Bu kadar güçlü bir kadın karakterle büyümek, bir siyasetçi olarak sizin karakterinizi nasıl etkiledi? 

Bir Ali Kılıç varsa, belediye başkanı olarak kendisine oy veren ya da vermeyen ya da ırk din, dil demeden insan ayrımına girmiyorsa burada Beser Hatun’un müthiş bir katkısı vardır. Her şeyi ondan öğrendim.

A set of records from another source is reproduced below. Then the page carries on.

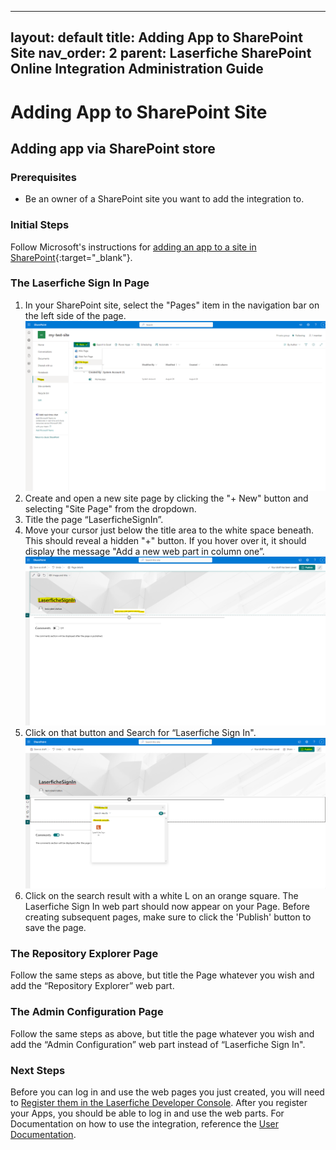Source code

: <!--Copyright (c) Laserfiche.
Licensed under the MIT License. See LICENSE in the project root for license information.-->
---
layout: default
title: Adding App to SharePoint Site
nav_order: 2
parent: Laserfiche SharePoint Online Integration Administration Guide
---

# Adding App to SharePoint Site

## Adding app via SharePoint store
### Prerequisites

- Be an owner of a SharePoint site you want to add the integration to.

### Initial Steps

Follow Microsoft's instructions for [adding an app to a site in SharePoint](https://support.microsoft.com/en-us/office/add-an-app-to-a-site-ef9c0dbd-7fe1-4715-a1b0-fe3bc81317cb){:target="_blank"}.


### The Laserfiche Sign In Page

1. In your SharePoint site, select the "Pages" item in the navigation bar on the left side of the page.
   <a href="../assets/images/newSitePage.png"><img src="../assets/images/newSitePage.png"></a>
1. Create and open a new site page by clicking the "+ New" button and selecting "Site Page" from the dropdown.
1. Title the page “LaserficheSignIn”.
1. Move your cursor just below the title area to the white space beneath. This should reveal a hidden "+" button. If you hover over it, it should display the message "Add a new web part in column one”.
   <a href="../assets/images/hiddenPlusButton.png"><img src="../assets/images/hiddenPlusButton.png"></a>
1. Click on that button and Search for “Laserfiche Sign In".
   <a href="../assets/images/searchRepositoryExplorer.png"><img src="../assets/images/searchRepositoryExplorer.png"></a>
1. Click on the search result with a white L on an orange square. The Laserfiche Sign In web part should now appear on your Page. Before creating subsequent pages, make sure to click the 'Publish' button to save the page.

### The Repository Explorer Page

Follow the same steps as above, but title the Page whatever you wish and add the “Repository Explorer” web part.

### The Admin Configuration Page

Follow the same steps as above, but title the page whatever you wish and add the “Admin Configuration” web part instead of “Laserfiche Sign In".

### Next Steps

Before you can log in and use the web pages you just created, you will need to [Register them in the Laserfiche Developer Console](../admin-documentation/register-app-in-laserfiche). After you register your Apps, you should be able to log in and use the web parts. For Documentation on how to use the integration, reference the [User Documentation](../user-documentation/).
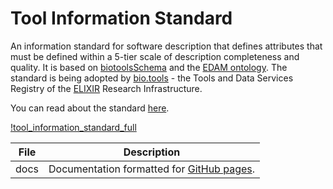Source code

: # Tool Information Standard

An information standard for software description that defines attributes that must be defined within a 5-tier scale of description completeness and quality. It is based on [biotoolsSchema](https://github.com/bio-tools/biotoolsSchema) and the [EDAM ontology](https://github.com/edamontology/edamontology). The standard is being adopted by [bio.tools](https://bio.tools) - the Tools and Data Services Registry of the [ELIXIR](https://www.elixir-europe.org) Research Infrastructure.

You can read about the standard [here](https://bio-tools.github.io/Tool-Information-Standard/).

[!tool_information_standard_full](https://github.com/bio-tools/Tool-Information-Standard/tree/master/docs/assets/images/infographic_full.png)


File | Description
---- | -----------
docs | Documentation formatted for [GitHub pages](https://bio-tools.github.io/Tool-Information-Standard/).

O bize, Munzur Dağları’nda Anadolu hümanizmini, Yunus Emre’yi, Hacı Bektaş-ı Veli’yi, Mevlana’yı yaşatarak öğretti. Benim sloganım “daima sevgi kazanacak”. Sevdiğiniz zaman kazanırsınız. Ben bu anlayışı babaannemden aldım.

Babaannenizin kadının toplumdaki yerine, toplumsal cinsiyet eşitliğindeki bakış açınıza katkısı oldu mu? 

Her boyutuyla güçlü bir kadındı, doğal olarak bu beni etkiledi. Babaannem içeri gelmeden cemler başlamazdı köyümüzde. Bu, kadının ne kadar öncü olabileceğini de gösteriyor. Babaannem lider bir kadın her şeyden önce. Bülent Ecevit’in Pülümür ziyaretinden esinlenerek yazdığı “yaşlı kadın” şiirindeki kadınlardan biri babaannemdir örneğin. 

Elimde bir sihirli değnek olsa bakanlar kurulunu komple kadınlardan oluştururum. Cumhurbaşkanı koltuğuna kadın oturmalı. Meclis başkanı kadın olmalı. 

Türkiye’de ne yazık ki kadını bir köşeye itmiş durumdayız. 

Ben Maltepe’ye ilk geldiğimde kadın atölyeleri, kadın girişimciler mutfağı kurdum. Maltepe’de yaşayıp da ayağına deniz suyu değmemiş vatandaşlarımız olduğunu gördüm, onlar için tekne turları yaptık. Pandemi sürecinde 174 kadınımıza okuma yazma kursu verdik. 74 yaşında bir annemize sertifikasını verdim. Bu benim için çok önemli. Kadına Maltepe’de her zaman pozitif ayrımcılık vardır. Şunu unutmayalım: İnisiyatif verilmesi halinde Anadolu’da milyonlarca Beser Hatun var.